Não há capacidade instalada para acorrer a 15 fogos grandes ao mesmo tempo. Nem pode haver. Por isso, a resposta deve ser outra.Em primeiro lugar, Portugal faz parte de uma das três regiões do mundo - o Mediterrâneo, Califórnia e a Austrália - em que o tempo quente do verão está associado a uma humidade muito reduzida. Parece gasolina.

Em segundo lugar, o êxodo rural que se verificou em todo o interior acentuou, e de que maneira, o abandono das terras, do cultivo e a consequente desertificação do interior. A paisagem em determinadas regiões do País alterou-se significativamente e as hortas de cultivo foram, na sua grande maioria, substituídas por pinhal, eucalipto ou apenas por mato altamente inflamável.

A pastorícia acabou e os resineiros desapareceram. A floresta e a agricultura perderam a corrida para o litoral e os serviços.As zonas mais afetadas pelos fogos nas décadas de 80 e 90 - como a Beira Baixa - foram as que conheceram primeiro o abandono do interior. As zonas recentemente afetadas pelos fogos, são precisamente aquelas que conheceram o abandono das terras mais tarde.

Ou seja, a mancha de incêndios alastra-se e percorre a linha do êxodo rural.Pese embora o investimento em equipamentos ter vindo a aumentar nos últimos anos, só esporadicamente os fogos e as suas consequências têm diminuído.

É a estratégia que está errada? Goste-se mais desta ou daquela política de combate a incêndios, esta batalha só se vence pela prevenção, não pelo combate. Não há milagres enquanto não houver um outro esforço de gestão florestal e de cuidado da floresta. O mais urgente é fazer cumprir as leis existentes, nomeadamente a Lei de Bases do Ordenamento Florestal, aprovada por unanimidade na AR, em 1997, e que, até hoje, ninguém fez respeitar.

"Em Portugal não falta legislação, mas falta aplicação".

Hoje, os incêndios já não se combatem apenas com água, agulhetas ou helicópteros. Este combate, quando bem feito, articula meios dos bombeiros, com máquinas de lagartas das autarquias e o fogo tático. Só uma eficaz política de prevenção e combate, articulada entre autarquias, proteção civil, bombeiros e associações de produtores florestais, permite obter melhores resultados.

Outro argumento recorrente é o da necessidade de profissionalização dos bombeiros. Discordo.
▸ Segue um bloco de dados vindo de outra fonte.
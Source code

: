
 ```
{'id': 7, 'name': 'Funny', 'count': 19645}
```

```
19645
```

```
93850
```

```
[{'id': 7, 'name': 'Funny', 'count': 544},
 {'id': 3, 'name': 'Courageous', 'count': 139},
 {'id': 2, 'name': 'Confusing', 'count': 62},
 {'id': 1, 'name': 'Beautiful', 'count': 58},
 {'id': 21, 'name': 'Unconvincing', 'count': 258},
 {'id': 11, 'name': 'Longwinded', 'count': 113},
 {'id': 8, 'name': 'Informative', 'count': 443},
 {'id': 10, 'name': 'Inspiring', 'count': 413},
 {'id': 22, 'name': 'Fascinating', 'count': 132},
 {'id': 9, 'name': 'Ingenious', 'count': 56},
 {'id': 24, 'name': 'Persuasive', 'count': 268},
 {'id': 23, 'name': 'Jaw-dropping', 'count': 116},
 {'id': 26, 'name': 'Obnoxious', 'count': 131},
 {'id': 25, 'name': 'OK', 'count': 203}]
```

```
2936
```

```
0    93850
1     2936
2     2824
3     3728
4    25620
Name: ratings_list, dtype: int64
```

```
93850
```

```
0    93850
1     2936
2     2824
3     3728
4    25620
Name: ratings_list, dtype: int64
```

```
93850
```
As melhores corporações que conheço são de bombeiros voluntários que dedicam o seu verão a ajudar o próximo, dando literalmente a vida-pela-vida para salvar a coisa alheia.

É necessário um corpo permanente profissionalizado de pequena dimensão em cada corporação, como aliás já vai existindo, mas a força motriz dos bombeiros em Portugal são os voluntários, a quem deve ser assegurada formação, apoio e o devido reconhecimento aos mais diversos níveis.
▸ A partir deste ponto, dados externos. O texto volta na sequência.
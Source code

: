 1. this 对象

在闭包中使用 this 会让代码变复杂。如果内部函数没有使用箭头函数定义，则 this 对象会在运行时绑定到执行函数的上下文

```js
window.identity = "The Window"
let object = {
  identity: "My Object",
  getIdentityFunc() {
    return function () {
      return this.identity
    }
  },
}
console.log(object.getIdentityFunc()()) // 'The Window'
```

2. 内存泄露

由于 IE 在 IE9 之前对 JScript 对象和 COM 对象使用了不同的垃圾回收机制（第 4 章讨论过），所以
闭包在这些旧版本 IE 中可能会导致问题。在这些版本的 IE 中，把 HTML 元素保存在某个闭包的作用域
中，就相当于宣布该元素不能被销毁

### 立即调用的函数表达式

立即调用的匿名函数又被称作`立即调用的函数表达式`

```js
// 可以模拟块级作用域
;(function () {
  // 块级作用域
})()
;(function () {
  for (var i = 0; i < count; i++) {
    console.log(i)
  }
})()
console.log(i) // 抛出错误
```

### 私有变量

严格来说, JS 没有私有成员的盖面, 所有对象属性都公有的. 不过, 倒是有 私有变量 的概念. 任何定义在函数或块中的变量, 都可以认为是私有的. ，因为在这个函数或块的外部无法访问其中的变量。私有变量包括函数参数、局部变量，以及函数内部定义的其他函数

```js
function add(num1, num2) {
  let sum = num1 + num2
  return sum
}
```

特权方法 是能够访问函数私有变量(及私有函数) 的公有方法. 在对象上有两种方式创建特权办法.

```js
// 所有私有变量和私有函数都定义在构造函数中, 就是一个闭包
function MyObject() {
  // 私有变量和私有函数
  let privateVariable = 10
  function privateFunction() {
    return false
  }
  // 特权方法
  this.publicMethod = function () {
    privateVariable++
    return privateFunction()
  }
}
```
Junto a habitações não pode haver mato nem floresta. É proibido, ilegal. A culpa é de todos nós, dos proprietários, de muitas autarquias e das autoridades que não cumprem ou não fazem cumprir a lei.

Por outro lado, o perigo no combate a incêndios aumentou, também, devido à mudança da paisagem florestal, pois hoje o fogo arde de forma mais rápida e violenta. Já não se limita à copa das árvores. Sendo as árvores mais baixas, porque são mais recentes há menos oxigénio e a vegetação é mais densa e continua, o que acarreta mais carga combustível, tornando o fogo mais imprevisível e perigoso para os bombeiros.

Em tempo de eleições autárquicas, aproveito para lembrar a necessidade do poder local ter planos adequados de prevenção e combate a incêndios. As faixas de contenção, a limpeza da floresta, as charcas e os pontos de acesso a água, os caminhos florestais e aceiros não dão votos como estátuas e rotundas mas evitam problemas e prejuízos mais sérios.

Estes incêndios são resultado de anos de políticas centralistas de sucessivos governos, do abandono do interior, da falta de investimento, de estratégias erradas de combate ao êxodo rural e da falta de uma verdadeira aposta na gestão florestal.

A melhor homenagem que podemos prestar aos bombeiros é sermos mais solidários, e isso significa termos mais cuidado na limpeza das matas, mais eficazes na gestão da floresta, não deitarmos lixo nos bosques, sermos mais empenhados na coordenação dos meios públicos, sermos autarcas e governantes mais empenhados, polícias e juízes mais eficazes.

Esta, sim, é a nossa Guerra. Obrigado, Bombeiros de Portugal.